A law requiring a minimum wage for hourly workers is an example of labor regulation. The employment legislation and benefit union workers adopted the following additional regulations:

  • Legal assistance
  • reductions in college tuition
  • discounts on vacations, water parks, and even gym memberships
  • Discounts on dental and health insurance plans
  • Discounts at drugstores

7) National Environmental Policy.

Through Law No. 6938, the Brazilian government implemented the National Environmental Policy (NEP) in 1981. The essential goal of this approach was to create requirements that enable sustainable growth and make specific advanced environmental protection. The NEP addressed environmental troubles, including standardization, licensing, environmental effect analyses, designated preservation areas, financial incentives for cleaner production, and environmental zoning. According to the ten ideas listed in Article 2 of Law 6938, the rules of this policy are via standards and plans to direct governmental corporations of the Brazilian Federation.

8) Internet Act.

The Brazilian Internet Act requires that all data transferred over the Internet receive equal treatment. No preference or discrimination based on content, origin, destination, or the type of access device, terminal, or application used is permissible. Net neutrality prohibits connection suppliers and service providers from blocking, limiting, or giving customers priority access to particular items. Still, it does not ban connection suppliers from varying pricing based on the connection speed.

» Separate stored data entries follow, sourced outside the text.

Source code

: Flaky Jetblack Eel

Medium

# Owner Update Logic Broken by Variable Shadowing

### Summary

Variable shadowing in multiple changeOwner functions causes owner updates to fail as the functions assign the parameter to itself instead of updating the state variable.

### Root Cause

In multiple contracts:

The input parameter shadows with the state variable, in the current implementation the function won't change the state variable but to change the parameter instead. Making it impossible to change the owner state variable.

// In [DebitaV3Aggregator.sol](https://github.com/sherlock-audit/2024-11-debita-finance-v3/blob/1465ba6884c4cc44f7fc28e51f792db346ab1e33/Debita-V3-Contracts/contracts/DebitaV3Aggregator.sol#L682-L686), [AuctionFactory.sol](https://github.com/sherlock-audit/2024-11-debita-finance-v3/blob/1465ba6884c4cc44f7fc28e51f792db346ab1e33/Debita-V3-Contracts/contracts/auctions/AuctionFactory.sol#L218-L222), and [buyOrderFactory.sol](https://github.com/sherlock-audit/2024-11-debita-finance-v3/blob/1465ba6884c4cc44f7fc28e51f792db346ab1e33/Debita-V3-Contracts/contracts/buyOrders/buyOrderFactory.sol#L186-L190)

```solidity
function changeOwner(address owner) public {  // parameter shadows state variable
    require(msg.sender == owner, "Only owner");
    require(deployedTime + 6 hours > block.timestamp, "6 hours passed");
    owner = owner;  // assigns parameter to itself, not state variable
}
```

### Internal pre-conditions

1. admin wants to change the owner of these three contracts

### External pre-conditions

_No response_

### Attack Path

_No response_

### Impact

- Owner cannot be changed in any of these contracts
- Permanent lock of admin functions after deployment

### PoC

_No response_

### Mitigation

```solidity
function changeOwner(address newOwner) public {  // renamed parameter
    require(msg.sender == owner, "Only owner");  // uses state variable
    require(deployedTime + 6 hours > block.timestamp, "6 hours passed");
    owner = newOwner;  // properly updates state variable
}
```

Net neutrality will stop businesses from dealing with connection providers to guarantee precedence in transmitting their material at the expense of other content

9) General Data Protection Law.

They started a federal law in Brazil called the General Data Protection Law (LGPD) to converge 40 different regulations that govern how people’s data is processed. It was passed on September 18, 2020, with a backdate of August 16, 2020, for implementation. Starting on September 18, 2020, data subjects and public agencies can assert their rights, while penalties will become effective on August 1, 2021.

The LGPD contains 65 articles in all. The rights of data subjects, often known as individuals or “natural persons,” or those whose data is collected and/or processed, are covered in articles 17 to 22. It has ten, four more than the GDPR, legal basis for processing personal data.

10) Anti-Corruption Act.

The Clean Company Act, sometimes known as the Brazilian Anti-Corruption Act, is a law that was passed in Brazil in 2013 to combat corrupt business practices. Its official number is Law No. 12,846 of August 1. It outlines civil and administrative penalties and the potential for penalty reductions for assistance with law enforcement under a formal leniency agreement signed and approved by both the government and the companies.

Only juridical persons, such as corporations and other institutions, are subject to the legislation; individuals are not, as other laws protect them.

They often used this Act, leading to leniency deals that have returned billions of reals to the Brazilian Treasury, most notably the arrangement with Odebrecht S.A., which was responsible for twelve billion reals on its own.


A sequence of contentious problems marks Brazil’s criminal panorama, each with unique societal, economic, and political ramifications. The ongoing debates surrounding those laws reflect a country amid complicated transitions and pursuing an extra equitable and secure destiny. The resolution of these controversies will keep forming Brazil’s criminal and social framework, impacting its citizens and standing worldwide.